• TASK DIRECTIONS
Return the data exactly, with all pictures removed.
*** Block opens ***
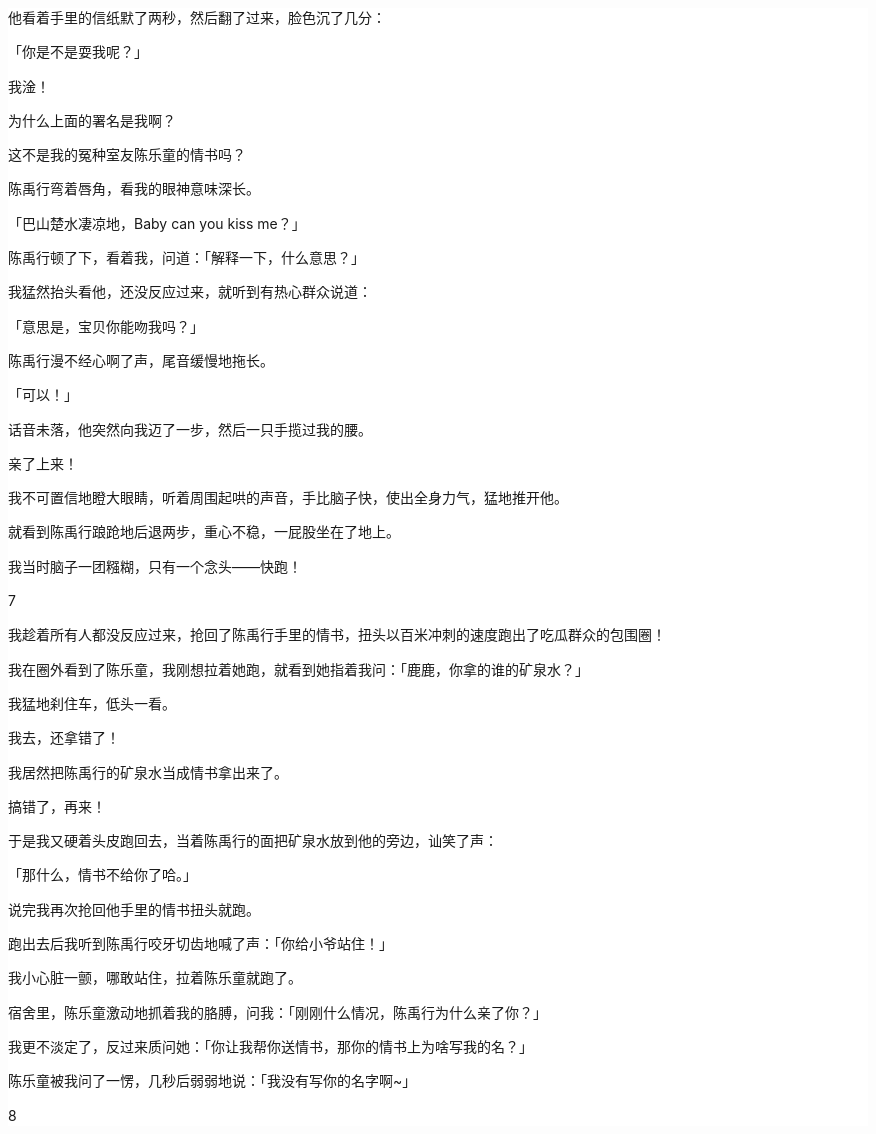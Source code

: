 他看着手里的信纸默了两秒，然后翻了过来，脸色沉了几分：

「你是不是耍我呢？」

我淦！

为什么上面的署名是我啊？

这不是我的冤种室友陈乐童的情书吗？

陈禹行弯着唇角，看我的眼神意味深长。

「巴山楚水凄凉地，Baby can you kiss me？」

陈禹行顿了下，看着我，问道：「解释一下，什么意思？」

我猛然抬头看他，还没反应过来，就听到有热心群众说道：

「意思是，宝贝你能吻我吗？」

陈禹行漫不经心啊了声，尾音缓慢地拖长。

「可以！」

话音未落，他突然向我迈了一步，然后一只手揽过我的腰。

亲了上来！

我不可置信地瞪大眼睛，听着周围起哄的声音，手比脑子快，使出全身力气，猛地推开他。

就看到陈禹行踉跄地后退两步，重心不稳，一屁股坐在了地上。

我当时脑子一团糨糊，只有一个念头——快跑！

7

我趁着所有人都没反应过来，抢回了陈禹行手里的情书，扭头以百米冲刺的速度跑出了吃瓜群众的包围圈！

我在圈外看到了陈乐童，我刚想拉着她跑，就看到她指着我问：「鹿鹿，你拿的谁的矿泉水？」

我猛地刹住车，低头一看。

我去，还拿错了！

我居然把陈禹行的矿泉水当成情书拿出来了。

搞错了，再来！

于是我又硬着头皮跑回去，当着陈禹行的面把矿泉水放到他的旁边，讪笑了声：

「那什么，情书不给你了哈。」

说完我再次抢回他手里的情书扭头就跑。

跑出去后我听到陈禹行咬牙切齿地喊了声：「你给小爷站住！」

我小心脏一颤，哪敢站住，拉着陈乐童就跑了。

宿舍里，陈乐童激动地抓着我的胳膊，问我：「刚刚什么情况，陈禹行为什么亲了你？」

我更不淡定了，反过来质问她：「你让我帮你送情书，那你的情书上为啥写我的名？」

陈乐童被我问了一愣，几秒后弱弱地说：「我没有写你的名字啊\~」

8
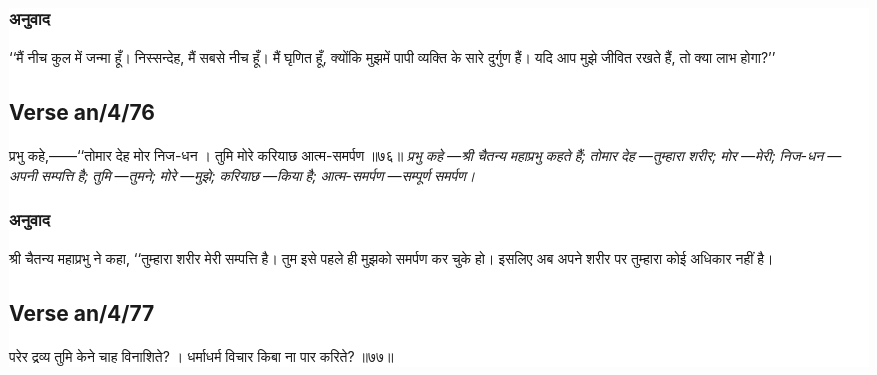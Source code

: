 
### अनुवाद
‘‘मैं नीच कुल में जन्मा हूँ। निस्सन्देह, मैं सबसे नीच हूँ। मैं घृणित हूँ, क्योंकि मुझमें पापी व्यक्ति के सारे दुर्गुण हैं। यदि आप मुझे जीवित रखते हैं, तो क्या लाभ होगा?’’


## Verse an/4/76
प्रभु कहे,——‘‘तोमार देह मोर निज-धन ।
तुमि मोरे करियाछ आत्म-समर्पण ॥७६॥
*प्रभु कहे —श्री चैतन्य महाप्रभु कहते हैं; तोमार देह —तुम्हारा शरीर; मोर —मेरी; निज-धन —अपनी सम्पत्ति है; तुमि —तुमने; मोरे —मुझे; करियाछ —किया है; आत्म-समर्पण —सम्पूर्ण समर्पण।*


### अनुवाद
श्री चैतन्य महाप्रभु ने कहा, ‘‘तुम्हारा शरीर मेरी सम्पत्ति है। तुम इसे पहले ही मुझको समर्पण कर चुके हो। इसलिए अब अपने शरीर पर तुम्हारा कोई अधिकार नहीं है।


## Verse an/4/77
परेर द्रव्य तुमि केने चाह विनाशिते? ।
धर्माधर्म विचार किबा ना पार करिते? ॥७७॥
*** Block closes ***
• TASK OUTPUT
Source code

: 他看着手里的信纸默了两秒，然后翻了过来，脸色沉了几分：

「你是不是耍我呢？」

我淦！

为什么上面的署名是我啊？

这不是我的冤种室友陈乐童的情书吗？

陈禹行弯着唇角，看我的眼神意味深长。

「巴山楚水凄凉地，Baby can you kiss me？」

陈禹行顿了下，看着我，问道：「解释一下，什么意思？」

我猛然抬头看他，还没反应过来，就听到有热心群众说道：

「意思是，宝贝你能吻我吗？」

陈禹行漫不经心啊了声，尾音缓慢地拖长。

「可以！」

话音未落，他突然向我迈了一步，然后一只手揽过我的腰。

亲了上来！

我不可置信地瞪大眼睛，听着周围起哄的声音，手比脑子快，使出全身力气，猛地推开他。

就看到陈禹行踉跄地后退两步，重心不稳，一屁股坐在了地上。

我当时脑子一团糨糊，只有一个念头——快跑！

7

我趁着所有人都没反应过来，抢回了陈禹行手里的情书，扭头以百米冲刺的速度跑出了吃瓜群众的包围圈！

我在圈外看到了陈乐童，我刚想拉着她跑，就看到她指着我问：「鹿鹿，你拿的谁的矿泉水？」

我猛地刹住车，低头一看。

我去，还拿错了！

我居然把陈禹行的矿泉水当成情书拿出来了。

搞错了，再来！

于是我又硬着头皮跑回去，当着陈禹行的面把矿泉水放到他的旁边，讪笑了声：

「那什么，情书不给你了哈。」

说完我再次抢回他手里的情书扭头就跑。

跑出去后我听到陈禹行咬牙切齿地喊了声：「你给小爷站住！」

我小心脏一颤，哪敢站住，拉着陈乐童就跑了。

宿舍里，陈乐童激动地抓着我的胳膊，问我：「刚刚什么情况，陈禹行为什么亲了你？」

我更不淡定了，反过来质问她：「你让我帮你送情书，那你的情书上为啥写我的名？」

陈乐童被我问了一愣，几秒后弱弱地说：「我没有写你的名字啊\~」

8
Source code

: 
### अनुवाद
‘‘मैं नीच कुल में जन्मा हूँ। निस्सन्देह, मैं सबसे नीच हूँ। मैं घृणित हूँ, क्योंकि मुझमें पापी व्यक्ति के सारे दुर्गुण हैं। यदि आप मुझे जीवित रखते हैं, तो क्या लाभ होगा?’’


## Verse an/4/76
प्रभु कहे,——‘‘तोमार देह मोर निज-धन ।
तुमि मोरे करियाछ आत्म-समर्पण ॥७६॥
*प्रभु कहे —श्री चैतन्य महाप्रभु कहते हैं; तोमार देह —तुम्हारा शरीर; मोर —मेरी; निज-धन —अपनी सम्पत्ति है; तुमि —तुमने; मोरे —मुझे; करियाछ —किया है; आत्म-समर्पण —सम्पूर्ण समर्पण।*


### अनुवाद
श्री चैतन्य महाप्रभु ने कहा, ‘‘तुम्हारा शरीर मेरी सम्पत्ति है। तुम इसे पहले ही मुझको समर्पण कर चुके हो। इसलिए अब अपने शरीर पर तुम्हारा कोई अधिकार नहीं है।


## Verse an/4/77
परेर द्रव्य तुमि केने चाह विनाशिते? ।
धर्माधर्म विचार किबा ना पार करिते? ॥७७॥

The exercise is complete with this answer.